__Task to carry out__
In the listing below, locate the lines bearing the word "https". Copy every one of them.

──────────

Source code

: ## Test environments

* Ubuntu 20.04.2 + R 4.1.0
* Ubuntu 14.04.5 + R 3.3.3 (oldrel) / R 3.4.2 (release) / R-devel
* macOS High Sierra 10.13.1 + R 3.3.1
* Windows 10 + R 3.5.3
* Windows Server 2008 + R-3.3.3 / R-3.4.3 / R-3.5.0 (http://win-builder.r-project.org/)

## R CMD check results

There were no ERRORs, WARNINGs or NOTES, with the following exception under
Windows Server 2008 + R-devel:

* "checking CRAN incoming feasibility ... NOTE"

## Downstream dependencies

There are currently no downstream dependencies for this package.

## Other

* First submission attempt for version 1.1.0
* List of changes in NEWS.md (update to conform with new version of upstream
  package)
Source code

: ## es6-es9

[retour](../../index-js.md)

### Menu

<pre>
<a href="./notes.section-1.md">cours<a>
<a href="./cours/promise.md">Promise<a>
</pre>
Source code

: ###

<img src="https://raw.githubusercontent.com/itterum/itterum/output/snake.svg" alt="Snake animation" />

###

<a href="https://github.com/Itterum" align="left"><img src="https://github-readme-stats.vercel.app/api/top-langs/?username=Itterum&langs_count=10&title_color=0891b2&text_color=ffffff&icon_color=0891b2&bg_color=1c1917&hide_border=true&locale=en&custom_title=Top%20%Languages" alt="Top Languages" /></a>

──────────

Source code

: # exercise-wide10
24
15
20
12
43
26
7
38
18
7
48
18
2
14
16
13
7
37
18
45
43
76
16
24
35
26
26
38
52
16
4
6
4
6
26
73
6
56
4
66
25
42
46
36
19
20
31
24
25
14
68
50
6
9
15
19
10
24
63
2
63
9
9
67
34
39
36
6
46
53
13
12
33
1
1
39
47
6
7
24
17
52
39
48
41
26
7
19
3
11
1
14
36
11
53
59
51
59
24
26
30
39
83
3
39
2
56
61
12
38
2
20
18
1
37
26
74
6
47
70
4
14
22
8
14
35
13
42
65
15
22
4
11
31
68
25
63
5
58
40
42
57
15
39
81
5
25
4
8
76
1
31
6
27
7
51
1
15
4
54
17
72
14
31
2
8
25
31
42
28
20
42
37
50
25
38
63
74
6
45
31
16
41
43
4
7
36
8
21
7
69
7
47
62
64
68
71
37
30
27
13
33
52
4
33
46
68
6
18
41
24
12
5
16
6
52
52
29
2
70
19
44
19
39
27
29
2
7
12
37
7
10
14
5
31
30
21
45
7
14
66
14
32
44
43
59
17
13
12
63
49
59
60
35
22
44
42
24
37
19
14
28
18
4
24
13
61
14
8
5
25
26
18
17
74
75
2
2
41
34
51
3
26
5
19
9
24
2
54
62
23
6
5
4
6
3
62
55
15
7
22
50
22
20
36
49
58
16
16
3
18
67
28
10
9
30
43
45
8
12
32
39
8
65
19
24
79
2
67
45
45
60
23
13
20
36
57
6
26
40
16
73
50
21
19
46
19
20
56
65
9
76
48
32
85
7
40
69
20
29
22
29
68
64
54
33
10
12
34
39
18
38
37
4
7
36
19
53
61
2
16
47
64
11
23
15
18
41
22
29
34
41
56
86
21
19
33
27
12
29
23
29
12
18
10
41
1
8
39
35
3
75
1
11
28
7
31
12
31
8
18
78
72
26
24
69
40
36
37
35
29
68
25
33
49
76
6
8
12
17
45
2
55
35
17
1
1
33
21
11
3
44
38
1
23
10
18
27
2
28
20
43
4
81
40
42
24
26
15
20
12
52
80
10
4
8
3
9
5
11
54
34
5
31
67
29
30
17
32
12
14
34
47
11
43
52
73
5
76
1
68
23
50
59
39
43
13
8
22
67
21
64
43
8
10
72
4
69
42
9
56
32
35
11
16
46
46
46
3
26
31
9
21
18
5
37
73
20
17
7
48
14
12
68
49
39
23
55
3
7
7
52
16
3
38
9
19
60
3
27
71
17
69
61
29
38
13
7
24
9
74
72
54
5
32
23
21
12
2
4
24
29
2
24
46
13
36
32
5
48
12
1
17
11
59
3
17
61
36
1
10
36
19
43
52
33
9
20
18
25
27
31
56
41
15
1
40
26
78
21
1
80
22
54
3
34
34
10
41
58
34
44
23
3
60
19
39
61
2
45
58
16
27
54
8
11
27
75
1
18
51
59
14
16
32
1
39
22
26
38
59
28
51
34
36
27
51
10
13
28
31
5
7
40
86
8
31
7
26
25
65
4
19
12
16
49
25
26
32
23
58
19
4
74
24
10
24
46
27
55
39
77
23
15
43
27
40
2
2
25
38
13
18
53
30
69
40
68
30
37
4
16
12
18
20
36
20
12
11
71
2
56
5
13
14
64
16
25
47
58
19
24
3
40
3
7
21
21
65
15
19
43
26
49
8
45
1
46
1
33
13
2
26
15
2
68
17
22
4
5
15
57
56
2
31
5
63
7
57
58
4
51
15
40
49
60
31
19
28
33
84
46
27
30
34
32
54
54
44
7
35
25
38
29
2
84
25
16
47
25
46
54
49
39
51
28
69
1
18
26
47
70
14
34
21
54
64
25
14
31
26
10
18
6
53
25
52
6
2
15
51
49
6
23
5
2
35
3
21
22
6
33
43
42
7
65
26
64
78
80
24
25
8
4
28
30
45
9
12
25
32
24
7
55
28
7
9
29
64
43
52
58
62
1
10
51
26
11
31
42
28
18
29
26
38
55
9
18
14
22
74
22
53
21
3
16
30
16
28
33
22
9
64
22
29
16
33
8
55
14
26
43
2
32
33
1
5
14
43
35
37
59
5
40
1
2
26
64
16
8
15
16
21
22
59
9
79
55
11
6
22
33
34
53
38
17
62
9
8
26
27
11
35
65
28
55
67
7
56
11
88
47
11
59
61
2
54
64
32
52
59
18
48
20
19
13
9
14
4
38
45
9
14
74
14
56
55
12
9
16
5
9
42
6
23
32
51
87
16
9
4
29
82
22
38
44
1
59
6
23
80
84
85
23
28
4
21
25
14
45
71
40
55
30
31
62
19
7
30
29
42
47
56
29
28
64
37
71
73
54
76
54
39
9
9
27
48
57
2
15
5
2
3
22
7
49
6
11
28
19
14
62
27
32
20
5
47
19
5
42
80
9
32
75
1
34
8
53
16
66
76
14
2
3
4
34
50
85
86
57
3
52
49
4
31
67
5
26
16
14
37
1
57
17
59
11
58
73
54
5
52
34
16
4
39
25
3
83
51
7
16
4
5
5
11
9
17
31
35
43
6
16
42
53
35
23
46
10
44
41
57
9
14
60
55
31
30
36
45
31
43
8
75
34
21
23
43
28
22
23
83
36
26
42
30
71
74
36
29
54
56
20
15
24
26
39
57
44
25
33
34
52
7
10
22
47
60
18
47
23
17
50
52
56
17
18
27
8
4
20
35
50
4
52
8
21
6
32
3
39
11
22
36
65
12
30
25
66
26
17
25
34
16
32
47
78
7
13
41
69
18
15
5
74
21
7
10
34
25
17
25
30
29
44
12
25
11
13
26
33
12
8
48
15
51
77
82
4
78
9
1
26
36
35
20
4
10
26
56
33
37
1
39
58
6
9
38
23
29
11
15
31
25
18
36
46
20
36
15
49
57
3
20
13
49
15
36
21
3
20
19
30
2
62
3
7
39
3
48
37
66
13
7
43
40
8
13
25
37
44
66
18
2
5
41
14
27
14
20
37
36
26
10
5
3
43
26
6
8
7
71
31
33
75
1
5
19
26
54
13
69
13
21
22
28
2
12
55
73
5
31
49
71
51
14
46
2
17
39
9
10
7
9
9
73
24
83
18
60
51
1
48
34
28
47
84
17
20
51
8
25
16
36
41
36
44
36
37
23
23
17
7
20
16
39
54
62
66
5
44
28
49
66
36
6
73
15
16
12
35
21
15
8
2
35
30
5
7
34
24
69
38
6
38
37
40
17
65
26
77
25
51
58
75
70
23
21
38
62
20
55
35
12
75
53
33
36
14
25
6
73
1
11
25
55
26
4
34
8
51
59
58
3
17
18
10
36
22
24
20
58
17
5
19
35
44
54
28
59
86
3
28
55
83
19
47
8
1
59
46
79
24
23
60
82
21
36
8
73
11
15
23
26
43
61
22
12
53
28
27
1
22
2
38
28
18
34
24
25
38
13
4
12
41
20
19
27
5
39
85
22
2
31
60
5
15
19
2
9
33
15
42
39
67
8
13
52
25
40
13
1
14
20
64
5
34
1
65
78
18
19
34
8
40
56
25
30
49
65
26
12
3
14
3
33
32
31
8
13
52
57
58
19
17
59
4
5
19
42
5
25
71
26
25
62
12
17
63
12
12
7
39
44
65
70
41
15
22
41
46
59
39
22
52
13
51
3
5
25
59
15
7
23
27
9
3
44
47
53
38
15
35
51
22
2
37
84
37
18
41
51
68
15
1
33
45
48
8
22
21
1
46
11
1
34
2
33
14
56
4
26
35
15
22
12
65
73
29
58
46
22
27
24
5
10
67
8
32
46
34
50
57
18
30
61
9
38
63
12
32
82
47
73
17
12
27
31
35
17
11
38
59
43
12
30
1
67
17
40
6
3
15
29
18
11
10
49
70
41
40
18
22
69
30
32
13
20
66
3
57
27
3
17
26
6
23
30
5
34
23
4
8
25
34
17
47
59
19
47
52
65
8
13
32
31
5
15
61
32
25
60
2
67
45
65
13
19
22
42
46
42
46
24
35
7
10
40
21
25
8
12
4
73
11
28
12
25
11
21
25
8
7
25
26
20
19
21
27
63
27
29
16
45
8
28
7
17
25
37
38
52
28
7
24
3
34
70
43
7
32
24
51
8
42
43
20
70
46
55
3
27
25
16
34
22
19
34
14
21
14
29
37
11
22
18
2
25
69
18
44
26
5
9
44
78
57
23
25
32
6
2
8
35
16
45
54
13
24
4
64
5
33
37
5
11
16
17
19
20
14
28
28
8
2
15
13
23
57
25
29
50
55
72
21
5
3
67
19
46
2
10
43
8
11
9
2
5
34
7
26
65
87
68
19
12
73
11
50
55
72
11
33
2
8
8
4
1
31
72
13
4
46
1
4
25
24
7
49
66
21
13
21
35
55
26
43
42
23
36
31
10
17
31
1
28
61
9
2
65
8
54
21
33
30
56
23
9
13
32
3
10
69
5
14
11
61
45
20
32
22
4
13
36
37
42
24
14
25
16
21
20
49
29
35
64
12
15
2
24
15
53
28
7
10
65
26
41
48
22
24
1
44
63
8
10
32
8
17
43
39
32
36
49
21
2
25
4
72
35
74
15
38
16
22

──────────

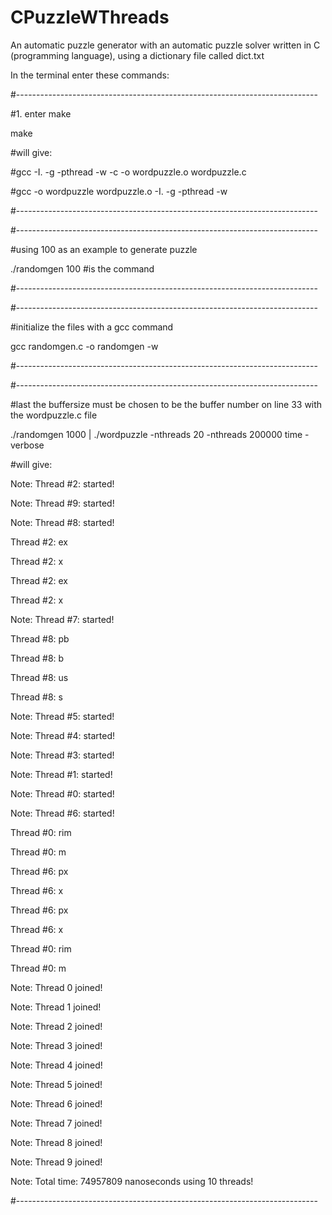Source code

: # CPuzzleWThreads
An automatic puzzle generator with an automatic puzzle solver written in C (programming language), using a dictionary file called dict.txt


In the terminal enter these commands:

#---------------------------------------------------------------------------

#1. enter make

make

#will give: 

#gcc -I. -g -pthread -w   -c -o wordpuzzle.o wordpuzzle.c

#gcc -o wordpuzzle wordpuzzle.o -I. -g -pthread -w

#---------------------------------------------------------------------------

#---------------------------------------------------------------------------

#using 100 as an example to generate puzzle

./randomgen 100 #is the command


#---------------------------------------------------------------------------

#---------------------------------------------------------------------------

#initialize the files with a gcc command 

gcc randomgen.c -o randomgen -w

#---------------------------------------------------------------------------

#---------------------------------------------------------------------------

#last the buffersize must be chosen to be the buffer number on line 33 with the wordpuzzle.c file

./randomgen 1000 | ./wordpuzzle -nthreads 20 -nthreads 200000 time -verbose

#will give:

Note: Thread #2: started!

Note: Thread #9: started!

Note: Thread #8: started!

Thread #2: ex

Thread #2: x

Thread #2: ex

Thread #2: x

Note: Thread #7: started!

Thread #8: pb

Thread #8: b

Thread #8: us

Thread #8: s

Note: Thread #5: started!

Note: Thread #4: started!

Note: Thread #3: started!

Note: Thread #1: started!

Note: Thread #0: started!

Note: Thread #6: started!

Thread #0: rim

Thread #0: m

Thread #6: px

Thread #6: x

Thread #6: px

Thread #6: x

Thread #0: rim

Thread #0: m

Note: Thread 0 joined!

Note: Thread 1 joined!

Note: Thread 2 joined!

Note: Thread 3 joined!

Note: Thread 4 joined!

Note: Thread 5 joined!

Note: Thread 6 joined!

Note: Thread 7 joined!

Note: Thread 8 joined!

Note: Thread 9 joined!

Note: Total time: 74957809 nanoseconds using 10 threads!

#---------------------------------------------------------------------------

──────────

__Task output__
<img src="https://raw.githubusercontent.com/itterum/itterum/output/snake.svg" alt="Snake animation" />
<a href="https://github.com/Itterum" align="left"><img src="https://github-readme-stats.vercel.app/api/top-langs/?username=Itterum&langs_count=10&title_color=0891b2&text_color=ffffff&icon_color=0891b2&bg_color=1c1917&hide_border=true&locale=en&custom_title=Top%20%Languages" alt="Top Languages" /></a>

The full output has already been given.